Let me read a bit more in the Joseph story from chapter 45
when Joseph finally reveals his identity to his brother:
(Genesis 45:l-5).
There are several theological interests in Josephs
story. It speaks to the proper exercise of power in the person
of Joseph who meets the needs both of his own family and of the
Egyptians. There are examples of the good use of authority, as
well as its abuse, in Jacob and how he treats his family,
and in the brothers ill treatment of Joseph, the
youngest, and in Josephs later special interest in the
remaining youngest sibling, Benjamin.
Ultimately the stories of Joseph are the story of God and
Gods providential blessing of all peoples through Joseph.

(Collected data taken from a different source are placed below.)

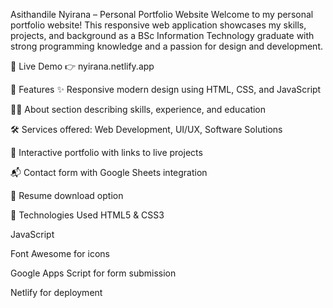 Asithandile Nyirana – Personal Portfolio Website
Welcome to my personal portfolio website! This responsive web application showcases my skills, projects, and background as a BSc Information Technology graduate with strong programming knowledge and a passion for design and development.

🔗 Live Demo
👉 nyirana.netlify.app


📌 Features
✨ Responsive modern design using HTML, CSS, and JavaScript

🧑‍💻 About section describing skills, experience, and education

🛠️ Services offered: Web Development, UI/UX, Software Solutions

📱 Interactive portfolio with links to live projects

📬 Contact form with Google Sheets integration

📄 Resume download option

🧰 Technologies Used
HTML5 & CSS3

JavaScript

Font Awesome for icons

Google Apps Script for form submission

Netlify for deployment
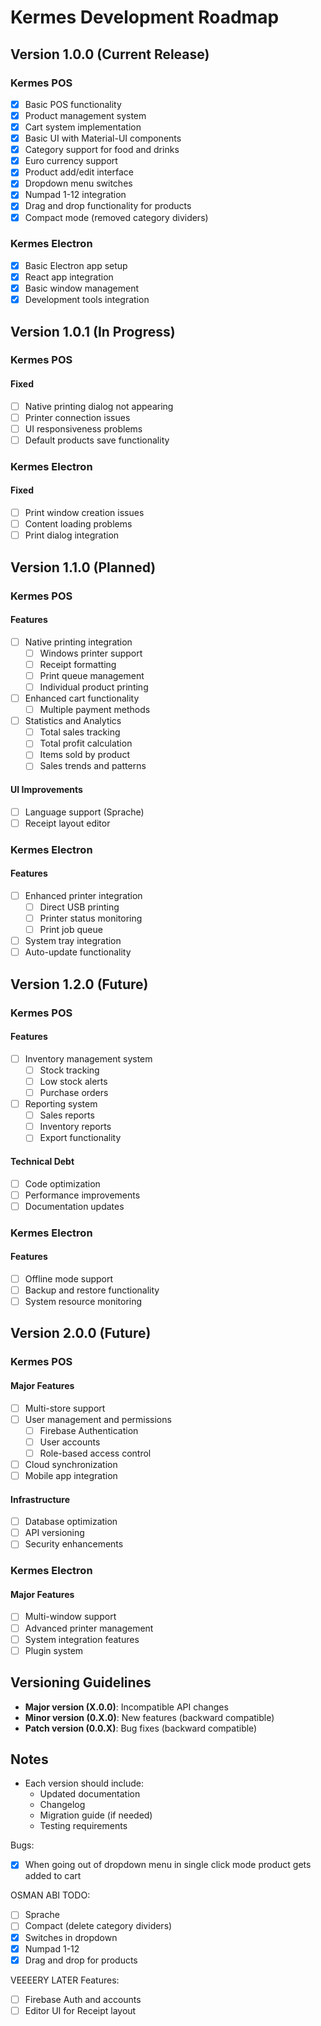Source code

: # Kermes Development Roadmap

## Version 1.0.0 (Current Release)
### Kermes POS
- [x] Basic POS functionality
- [x] Product management system
- [x] Cart system implementation
- [x] Basic UI with Material-UI components
- [x] Category support for food and drinks
- [x] Euro currency support
- [x] Product add/edit interface
- [x] Dropdown menu switches
- [x] Numpad 1-12 integration
- [x] Drag and drop functionality for products
- [x] Compact mode (removed category dividers)

### Kermes Electron
- [x] Basic Electron app setup
- [x] React app integration
- [x] Basic window management
- [x] Development tools integration

## Version 1.0.1 (In Progress)
### Kermes POS
#### Fixed
- [ ] Native printing dialog not appearing
- [ ] Printer connection issues
- [ ] UI responsiveness problems
- [ ] Default products save functionality

### Kermes Electron
#### Fixed
- [ ] Print window creation issues
- [ ] Content loading problems
- [ ] Print dialog integration

## Version 1.1.0 (Planned)
### Kermes POS
#### Features
- [ ] Native printing integration
  - [ ] Windows printer support
  - [ ] Receipt formatting
  - [ ] Print queue management
  - [ ] Individual product printing
- [ ] Enhanced cart functionality
  - [ ] Multiple payment methods
- [ ] Statistics and Analytics
  - [ ] Total sales tracking
  - [ ] Total profit calculation
  - [ ] Items sold by product
  - [ ] Sales trends and patterns

#### UI Improvements
- [ ] Language support (Sprache)
- [ ] Receipt layout editor

### Kermes Electron
#### Features
- [ ] Enhanced printer integration
  - [ ] Direct USB printing
  - [ ] Printer status monitoring
  - [ ] Print job queue
- [ ] System tray integration
- [ ] Auto-update functionality

## Version 1.2.0 (Future)
### Kermes POS
#### Features
- [ ] Inventory management system
  - [ ] Stock tracking
  - [ ] Low stock alerts
  - [ ] Purchase orders
- [ ] Reporting system
  - [ ] Sales reports
  - [ ] Inventory reports
  - [ ] Export functionality

#### Technical Debt
- [ ] Code optimization
- [ ] Performance improvements
- [ ] Documentation updates

### Kermes Electron
#### Features
- [ ] Offline mode support
- [ ] Backup and restore functionality
- [ ] System resource monitoring

## Version 2.0.0 (Future)
### Kermes POS
#### Major Features
- [ ] Multi-store support
- [ ] User management and permissions
  - [ ] Firebase Authentication
  - [ ] User accounts
  - [ ] Role-based access control
- [ ] Cloud synchronization
- [ ] Mobile app integration

#### Infrastructure
- [ ] Database optimization
- [ ] API versioning
- [ ] Security enhancements

### Kermes Electron
#### Major Features
- [ ] Multi-window support
- [ ] Advanced printer management
- [ ] System integration features
- [ ] Plugin system

## Versioning Guidelines
- **Major version (X.0.0)**: Incompatible API changes
- **Minor version (0.X.0)**: New features (backward compatible)
- **Patch version (0.0.X)**: Bug fixes (backward compatible)

## Notes
- Each version should include:
  - Updated documentation
  - Changelog
  - Migration guide (if needed)
  - Testing requirements


Bugs:

- [x] When going out of dropdown menu in single click mode product gets added to cart


OSMAN ABI TODO:

- [ ] Sprache
- [ ] Compact (delete category dividers)
- [x] Switches in dropdown
- [x] Numpad 1-12
- [x] Drag and drop for products

VEEEERY LATER Features:

- [ ] Firebase Auth and accounts
- [ ] Editor UI for Receipt layout
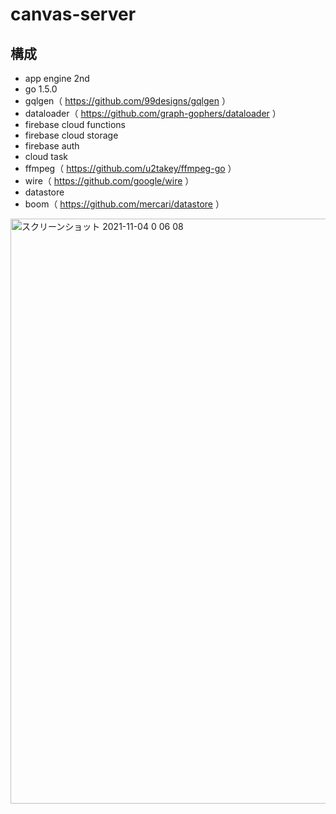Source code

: # canvas-server

## 構成
- app engine 2nd
- go 1.5.0
- gqlgen（ https://github.com/99designs/gqlgen ）
- dataloader（ https://github.com/graph-gophers/dataloader ）
- firebase cloud functions
- firebase cloud storage
- firebase auth
- cloud task
- ffmpeg（ https://github.com/u2takey/ffmpeg-go ）
- wire（ https://github.com/google/wire ）
- datastore
- boom（ https://github.com/mercari/datastore ）

<img width="936" alt="スクリーンショット 2021-11-04 0 06 08" src="https://user-images.githubusercontent.com/2268288/140086717-4e62590e-58c7-4cae-930c-fd2baa7d4017.png">
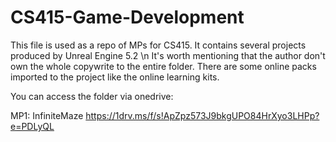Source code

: # CS415-Game-Development
This file is used as a repo of MPs for CS415. It contains several projects produced by Unreal Engine 5.2 \n
It's worth mentioning that the author don't own the whole copywrite to the entire folder. There are some online packs imported to the project like the online learning kits.

You can access the folder via onedrive:


MP1: InfiniteMaze https://1drv.ms/f/s!ApZpz573J9bkgUPO84HrXyo3LHPp?e=PDLyQL
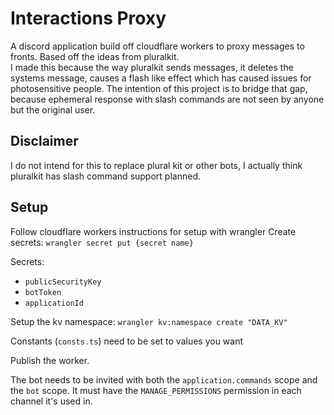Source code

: # Interactions Proxy

A discord application build off cloudflare workers to proxy messages to fronts. Based off the ideas from pluralkit.  
I made this because the way pluralkit sends messages, it deletes the systems message, causes a flash like effect which has caused issues for photosensitive people. The intention of this project is to bridge that gap, because ephemeral response with slash commands are not seen by anyone but the original user.  

## Disclaimer

I do not intend for this to replace plural kit or other bots, I actually think pluralkit has slash command support planned.

## Setup

Follow cloudflare workers instructions for setup with wrangler
Create secrets: `wrangler secret put {secret name}`

Secrets:

- `publicSecurityKey`
- `botToken`
- `applicationId`

Setup the kv namespace: `wrangler kv:namespace create "DATA_KV"`

Constants (`consts.ts`) need to be set to values you want

Publish the worker.

The bot needs to be invited with both the `application.commands` scope and the `bot` scope. It must have the `MANAGE_PERMISSIONS` permission in each channel it's used in.
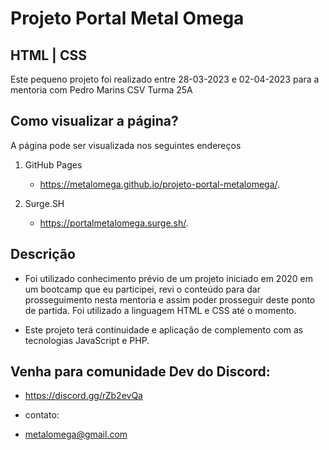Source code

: # Projeto Portal Metal Omega
## HTML | CSS

Este pequeno projeto foi realizado entre 28-03-2023 e 02-04-2023 para a mentoria com Pedro Marins CSV Turma 25A

## Como visualizar a página?

A página pode ser visualizada nos seguintes endereços

1) GitHub Pages
    * https://metalomega.github.io/projeto-portal-metalomega/.
    
2) Surge.SH
    * https://portalmetalomega.surge.sh/.
    

## Descrição

* Foi utilizado conhecimento prévio de um projeto iniciado em 2020 em um bootcamp que eu participei, revi o conteúdo para dar prosseguimento nesta mentoria e assim poder prosseguir deste ponto de partida.
Foi utilizado a linguagem HTML e CSS até o momento.

* Este projeto terá continuidade e aplicação de complemento com as tecnologias JavaScript e PHP.


## Venha para comunidade Dev do Discord:

* https://discord.gg/rZb2evQa

* contato:
* metalomega@gmail.com

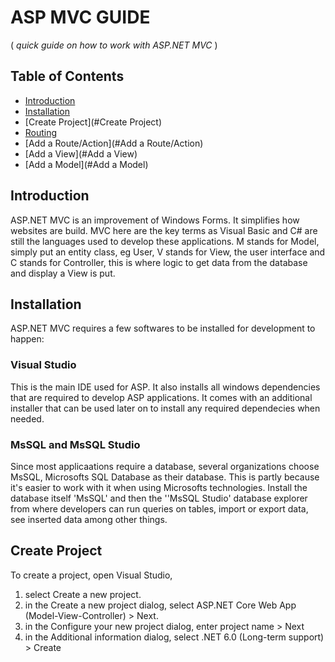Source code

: # ASP MVC GUIDE
( *quick guide on how to work with ASP.NET MVC* )

## Table of Contents

- [Introduction](#introduction)
- [Installation](#install)
- [Create Project](#Create Project)
- [Routing](#Routing)
- [Add a Route/Action](#Add a Route/Action)
- [Add a View](#Add a View)
- [Add a Model](#Add a Model)




## Introduction
ASP.NET MVC is an improvement of Windows Forms. It simplifies how websites are build. MVC here are the key terms as Visual Basic and 
C# are still the languages used to develop these applications. 
M stands for Model, simply put an entity class, eg User, V stands for View, the user interface and C stands for Controller, this is where logic
to get data from the database and display a View is put.


## Installation
ASP.NET MVC requires a few softwares to be installed for development to happen:

### Visual Studio
This is the main IDE used for ASP. It also installs all windows dependencies that are required to develop ASP applications. It comes with an additional
installer that can be used later on to install any required dependecies when needed.

### MsSQL and MsSQL Studio
Since most applicaations require a database, several organizations  choose MsSQL, Microsofts SQL Database as their database.
This is partly because it's easier to work with it when using Microsofts technologies. 
Install the database itself 'MsSQL' and then the ''MsSQL Studio' database explorer from where developers can run queries on tables, import or export data, see inserted data among other things.




## Create Project
To create a project, open Visual Studio, 
1. select Create a new project.
2. in the Create a new project dialog, select ASP.NET Core Web App (Model-View-Controller) > Next.
3. in the Configure your new project dialog, enter project name > Next
4. in the Additional information dialog, select .NET 6.0 (Long-term support) > Create

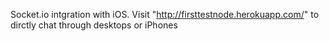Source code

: Socket.io intgration with iOS.
Visit "http://firsttestnode.herokuapp.com/" to dirctly chat through desktops or iPhones
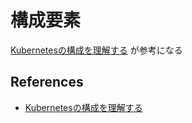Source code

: # 構成要素

[Kubernetesの構成を理解する](https://speakerdeck.com/hhiroshell/kubernetesfalsegou-cheng-woli-jie-suru)
が参考になる

## References
* [Kubernetesの構成を理解する](https://speakerdeck.com/hhiroshell/kubernetesfalsegou-cheng-woli-jie-suru)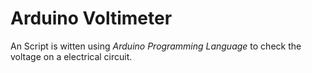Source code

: # Arduino Voltimeter

An Script is witten using *Arduino Programming Language* to check the voltage on a electrical circuit.
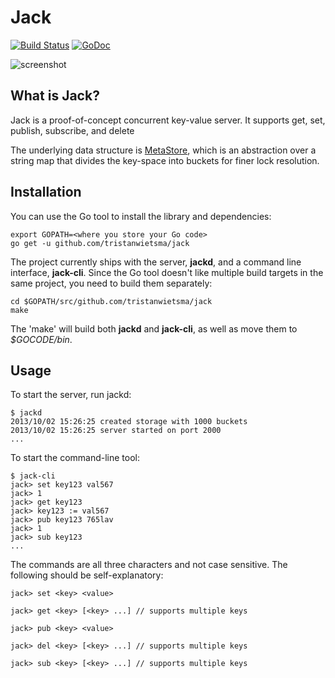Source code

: Jack
====

[![Build Status](https://travis-ci.org/tristanwietsma/jack.png?branch=master)](https://travis-ci.org/tristanwietsma/jack) [![GoDoc](https://godoc.org/github.com/tristanwietsma/jack?status.svg)](http://godoc.org/github.com/tristanwietsma/jack)

![screenshot](https://raw.github.com/tristanwietsma/jack/master/docs/screenshot.png)

What is Jack?
-------------

Jack is a proof-of-concept concurrent key-value server. It supports get, set, publish, subscribe, and delete

The underlying data structure is [MetaStore](https://github.com/tristanwietsma/metastore), which is an abstraction over a string map that divides the key-space into buckets for finer lock resolution.


Installation
------------

You can use the Go tool to install the library and dependencies:

    export GOPATH=<where you store your Go code>
    go get -u github.com/tristanwietsma/jack

The project currently ships with the server, **jackd**, and a command line interface, **jack-cli**. Since the Go tool doesn't like multiple build targets in the same project, you need to build them separately:

    cd $GOPATH/src/github.com/tristanwietsma/jack
    make

The 'make' will build both  **jackd** and **jack-cli**, as well as move them to *$GOCODE/bin*.

Usage
-----

To start the server, run jackd:

    $ jackd
    2013/10/02 15:26:25 created storage with 1000 buckets
    2013/10/02 15:26:25 server started on port 2000
    ...

To start the command-line tool:

    $ jack-cli
    jack> set key123 val567
    jack> 1
    jack> get key123
    jack> key123 := val567
    jack> pub key123 765lav
    jack> 1
    jack> sub key123
    ...

The commands are all three characters and not case sensitive. The following should be self-explanatory:

    jack> set <key> <value>

    jack> get <key> [<key> ...] // supports multiple keys

    jack> pub <key> <value>

    jack> del <key> [<key> ...] // supports multiple keys

    jack> sub <key> [<key> ...] // supports multiple keys
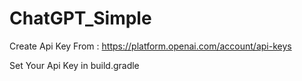 # ChatGPT_Simple

Create Api Key From : https://platform.openai.com/account/api-keys

Set Your Api Key in build.gradle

However, the God in these stories is quite different from the
God in the earlier Genesis stories where there are miracles and
warnings and other intrusive divine manifestations. The God in
the Joseph narrative hovers quietly in the background. We are
told several times that Joseph felt himself blessed, but there
is no dialogue with God to establish the blessing.
Scholars believe this is so because the Joseph stories
probably originated in the court of King Solomon in the l0th
Century BC in a period when the Jewish people were very
self-confident and living quite well without constant need to
reference to God.
If this story arose in Solomonic times, that period is
rather like our own era when most people believe in their own
plans and ambitions and when Gods plan, if acknowledged
at all, is way in the background of our daily experience. The
fact is we never read the name God in our newspapers and
magazines; and if mentioned in entertainment of TV or movies
Gods name is either taken in vain or as a joke. Does that
mean that God is not in control of our human affairs? That we
are not subject to Gods rules and standards? That we have
lapsed beyond the care of God? Of course, not!
The story of Joseph picks up on key themes introduced
earlier in Genesis and continued in the next book Exodus. The
primary issues are basic, creational ones from issues of family
order to natural disaster, from socioeconomic crisis to
national structures. Gods purposes throughout are to
preserve life and well being, which in 45:5-8 includes the
Egyptians and the world community. The author of this brilliant
narrative focuses on divine blessing, blessings of the land, of
wise leadership, of family growth, fulfilling the creational
words of l:28 AND GOD BLESSED THEM AND GOD SAID TO THEM,
BE FRUITFUL AND MUTIPLY AND FILL THE EARTH (And in
Genesis 47, Josephs father, Jacob, extends Gods
blessing upon the Egyptians (47:l3-26).
Gods choosing to work through this weak, conflicted
family constitutes a divine irony, using the weak to bless the
strong, which leads into important themes in Exodus which
eventually lap over into our Christian understanding of who we
are and what God calls us to do with our lives.
A bridge must be held up by engineering principles, which
appear to me as a lay person as a form of miracle. Joseph is a
bridge between God's promise to Abraham, Isaac, and Jacob and
the subsequent three millennia or so of spiritual history. It
may seem odd that Josephs name was not added to that
trinity of names. But that is because Joseph, as Gods
bridge, allows us to add all our names to honor the God of
Abraham, Isaac, Jacob and ourselves.